How to complete this task:
Go through the material below and copy all lines with "anagrams".
····················
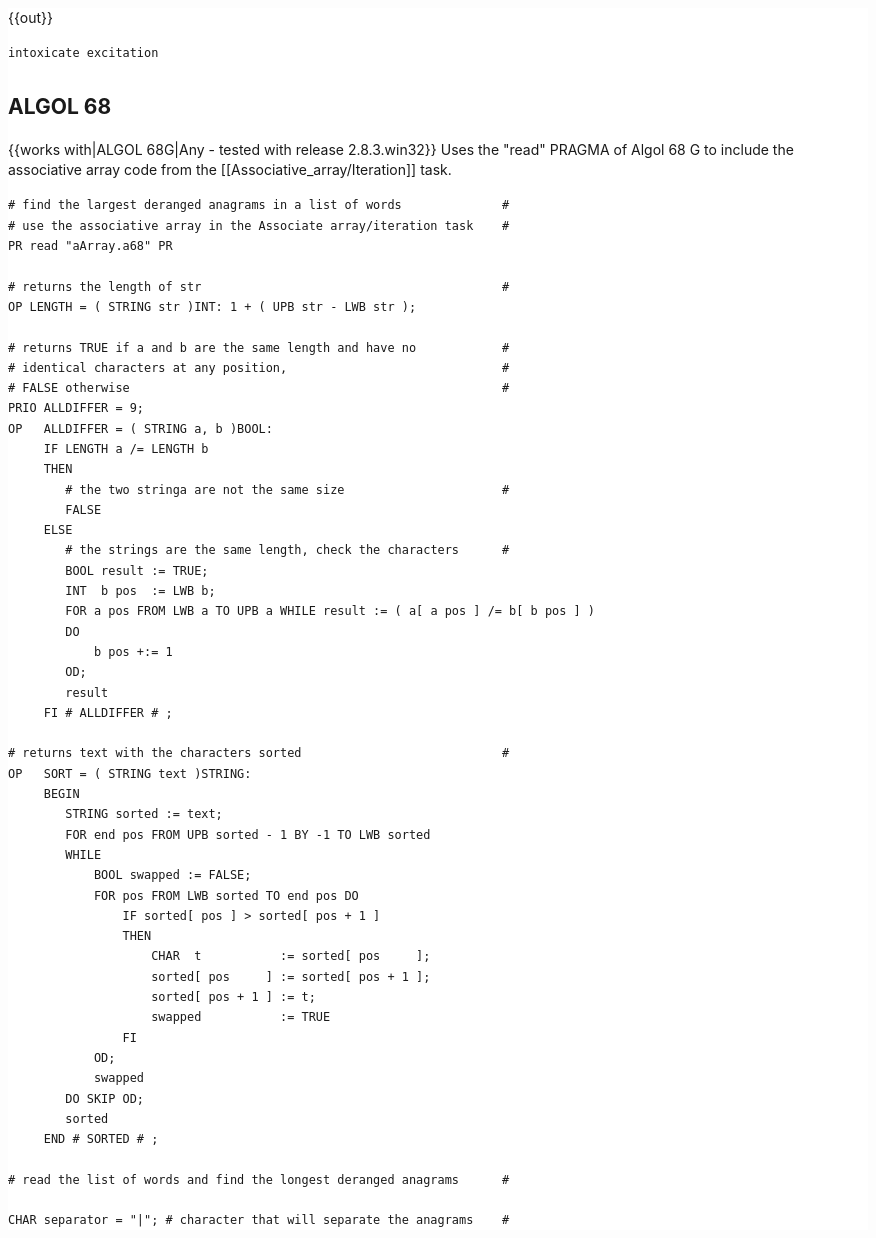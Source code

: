 {{out}}

```txt
intoxicate excitation
```



## ALGOL 68

{{works with|ALGOL 68G|Any - tested with release 2.8.3.win32}} Uses the "read" PRAGMA of Algol 68 G to include the associative array code from the [[Associative_array/Iteration]] task.

```algol68
# find the largest deranged anagrams in a list of words              #
# use the associative array in the Associate array/iteration task    #
PR read "aArray.a68" PR

# returns the length of str                                          #
OP LENGTH = ( STRING str )INT: 1 + ( UPB str - LWB str );

# returns TRUE if a and b are the same length and have no            #
# identical characters at any position,                              #
# FALSE otherwise                                                    #
PRIO ALLDIFFER = 9;
OP   ALLDIFFER = ( STRING a, b )BOOL:
     IF LENGTH a /= LENGTH b
     THEN
        # the two stringa are not the same size                      #
        FALSE
     ELSE
        # the strings are the same length, check the characters      #
        BOOL result := TRUE;
        INT  b pos  := LWB b;
        FOR a pos FROM LWB a TO UPB a WHILE result := ( a[ a pos ] /= b[ b pos ] )
        DO
            b pos +:= 1
        OD;
        result
     FI # ALLDIFFER # ;

# returns text with the characters sorted                            #
OP   SORT = ( STRING text )STRING:
     BEGIN
        STRING sorted := text;
        FOR end pos FROM UPB sorted - 1 BY -1 TO LWB sorted
        WHILE
            BOOL swapped := FALSE;
            FOR pos FROM LWB sorted TO end pos DO
                IF sorted[ pos ] > sorted[ pos + 1 ]
                THEN              
                    CHAR  t           := sorted[ pos     ];
                    sorted[ pos     ] := sorted[ pos + 1 ];
                    sorted[ pos + 1 ] := t;
                    swapped           := TRUE
                FI
            OD;
            swapped
        DO SKIP OD;
        sorted
     END # SORTED # ;

# read the list of words and find the longest deranged anagrams      #

CHAR separator = "|"; # character that will separate the anagrams    #

```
····················
Solution for this problem:
# find the largest deranged anagrams in a list of words              #
# read the list of words and find the longest deranged anagrams      #
CHAR separator = "|"; # character that will separate the anagrams    #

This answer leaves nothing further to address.